São 00:30 e acabei de assistir ao último filme de Chadwick Boseman, A Voz Suprema do Blues (disponível na Netflix). Fazia muito tempo que não chorava tanto.
A Voz Suprema do Blues conta um fragmento real da vida da cantora Ma Rainey, quando ela e sua banda gravaram algumas canções em estúdio, entre elas a que dá título ao filme (em inglês), Ma Rainey's Black Bottom. A gravação foi conturbada por diversos motivos, entre eles o atrito entre a cantora e o trompetista Levee, que queria maior liberdade criativa. Falar mais iria estragar a surpresa, mas o final está longe de ser feliz. Baseado em uma peça de August Wilson (o mesmo autor de Fences, cuja adaptação também conta com Viola Davis), o filme acerta na transposição de linguagem, e isso se reflete especialmente na direção de fotografia. A câmera transita entre os personagens de maneira bastante fluida, como se estivesse no palco - há momentos, como os monólogos de Levee, que contam com planos estáticos (e geralmente próximos) que fortalecem muito o sentimento do personagem. A edição sem muitos cortes auxilia na imersão, e é um dos melhores exemplos da edição como um aspecto "invisível" do filme.
O ponto forte, no entanto, são as atuações. Mais especificamente os protagonistas, Viola Davis e Chadwick Boseman. Viola é uma das atrizes mais talentosas e importantes das últimas décadas, e sua Ma Rainey é imponente, crítica e poderosa. É uma atuação precisa, na qual cada gesto, cada olhar, diz muito sobre o que ela sente e o que quer comunicar. A indicação ao Oscar é quase certa. Mas quem rouba a cena é Chadwick Boseman, mais conhecido por interpretar o Pantera Negra, que faleceu de câncer no cólon esse ano. Seu papel mais reconhecido sempre será o do super-herói da Marvel, mas em A Voz Suprema do Blues ele traz sua melhor atuação - que acabou sendo sua última.
Facilmente uma das melhores, senão a melhor, interpretação do ano, Chadwick mostra todo seu talento dramático; Levee serve como contraponto de Ma Rainey, e é um personagem cheio de personalidade, bastante impulsivo, carismático e persuasivo. Sedutor, em todos sentidos. Quando ele bate de frente com a cantora ao defender suas ideias, sentimos o peso da atuação dos dois - a química entre eles está perfeita; mesmo quando os dois não estão juntos em cena há uma tensão no ar. Sua indicação é certa, e Boseman tem muitas chances de uma vitória póstuma pelo papel.

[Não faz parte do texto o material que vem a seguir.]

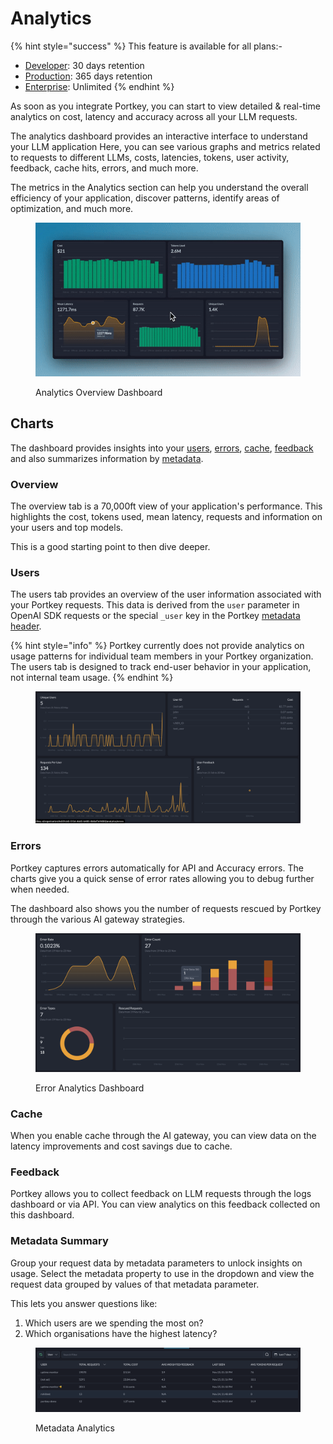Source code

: # Analytics

{% hint style="success" %}
This feature is available for all plans:-

* [Developer](https://app.portkey.ai/): 30 days retention
* [Production](https://app.portkey.ai/): 365 days retention
* [Enterprise](https://portkey.ai/docs/product/enterprise-offering): Unlimited
{% endhint %}

As soon as you integrate Portkey, you can start to view detailed & real-time analytics on cost, latency and accuracy across all your LLM requests.

The analytics dashboard provides an interactive interface to understand your LLM application  Here, you can see various graphs and metrics related to requests to different LLMs, costs, latencies, tokens, user activity, feedback, cache hits, errors, and much more.

The metrics in the Analytics section can help you understand the overall efficiency of your application, discover patterns, identify areas of optimization, and much more.

<figure><img src="../../.gitbook/assets/image (4) (1) (1).png" alt=""><figcaption><p>Analytics Overview Dashboard</p></figcaption></figure>

## Charts

The dashboard provides insights into your [users](analytics.md#users), [errors](analytics.md#errors), [cache](analytics.md#cache), [feedback](analytics.md#feedback) and also summarizes information by [metadata](analytics.md#metadata-summary).

### Overview

The overview tab is a 70,000ft view of your application's performance. This highlights the cost, tokens used, mean latency, requests and information on your users and top models.

This is a good starting point to then dive deeper.

### Users

The users tab provides an overview of the user information associated with your Portkey requests. This data is derived from the `user` parameter in OpenAI SDK requests or the special `_user` key in the Portkey [metadata header](metadata.md).

{% hint style="info" %}
Portkey currently does not provide analytics on usage patterns for individual team members in your Portkey organization. The users tab is designed to track end-user behavior in your application, not internal team usage.
{% endhint %}

<figure><img src="../../.gitbook/assets/CleanShot 2024-05-20 at 19.03.50@2x (1).png" alt=""><figcaption></figcaption></figure>

### Errors

Portkey captures errors automatically for API and Accuracy errors. The charts give you a quick sense of error rates allowing you to debug further when needed.

The dashboard also shows you the number of requests rescued by Portkey through the various AI gateway strategies.

<figure><img src="../../.gitbook/assets/image (8).png" alt=""><figcaption><p>Error Analytics Dashboard</p></figcaption></figure>

### Cache

When you enable cache through the AI gateway, you can view data on the latency improvements and cost savings due to cache.

### Feedback

Portkey allows you to collect feedback on LLM requests through the logs dashboard or via API. You can view analytics on this feedback collected on this dashboard.

### Metadata Summary

Group your request data by metadata parameters to unlock insights on usage. Select the metadata property to use in the dropdown and view the request data grouped by values of that metadata parameter.

This lets you answer questions like:

1. Which users are we spending the most on?
2. Which organisations have the highest latency?

<figure><img src="../../.gitbook/assets/image (9).png" alt=""><figcaption><p>Metadata Analytics</p></figcaption></figure>
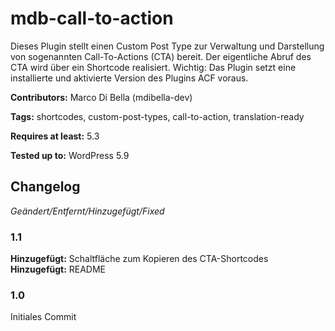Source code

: # mdb-call-to-action
Dieses Plugin stellt einen Custom Post Type zur Verwaltung und Darstellung von sogenannten Call-To-Actions (CTA) bereit.
Der eigentliche Abruf des CTA wird über ein Shortcode realisiert.
Wichtig: Das Plugin setzt eine installierte und aktivierte Version des Plugins ACF voraus.  

__Contributors:__ Marco Di Bella (mdibella-dev)

__Tags:__  shortcodes, custom-post-types, call-to-action, translation-ready

__Requires at least:__ 5.3  

__Tested up to:__ WordPress 5.9  


## Changelog
*Geändert/Entfernt/Hinzugefügt/Fixed*

### 1.1   
**Hinzugefügt:** Schaltfläche zum Kopieren des CTA-Shortcodes  
**Hinzugefügt:** README  


### 1.0  
Initiales Commit
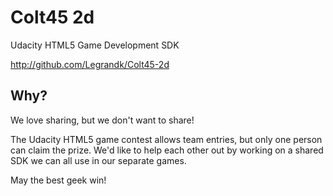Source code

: Colt45 2d 
=========

Udacity HTML5 Game Development SDK

http://github.com/Legrandk/Colt45-2d

Why?
---------------------------------------------------------------
We love sharing, but we don't want to share!

The Udacity HTML5 game contest allows team entries, but only 
one person can claim the prize.  We'd like to help each other out
by working on a shared SDK we can all use in our separate games. 

May the best geek win!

O mais impactante em A Voz Suprema do Blues, entretanto, não é a relação dos dois, e sim o contexto social. O filme retrata de maneira assustadoramente real o racismo, tanto explicitamente quanto nas entrelinhas. Cada músico lida com esse fator à sua maneira, tornando os personagens, mesmo os coadjuvantes, multifacetados e memoráveis. E o final... um dos desfechos mais perturbadores que já assisti. Não é preciso falas marcantes nem um grande acontecimento, a tomada final por si só fala muito da triste realidade em que vivemos ainda hoje. E isso é o que mais assusta. O impacto fica maior considerando a morte de Chadwick. Um grande artista, um grande ser humano, no auge de sua carreira, que se foi.
A Voz Suprema do Blues é um dos melhores lançamentos de 2020, e certamente irá receber diversas indicações na premiação da Academia. Mas muito além de indicações ao Oscar, é um filme duro, emocionante e (infelizmente) atual. Facilmente um dos melhores filmes da década.
Poucos filmes/séries me fizeram chorar tanto quanto Cinema Paradiso e Your Lie in April. A Voz Suprema do Blues é o novo integrante dessa seleta lista.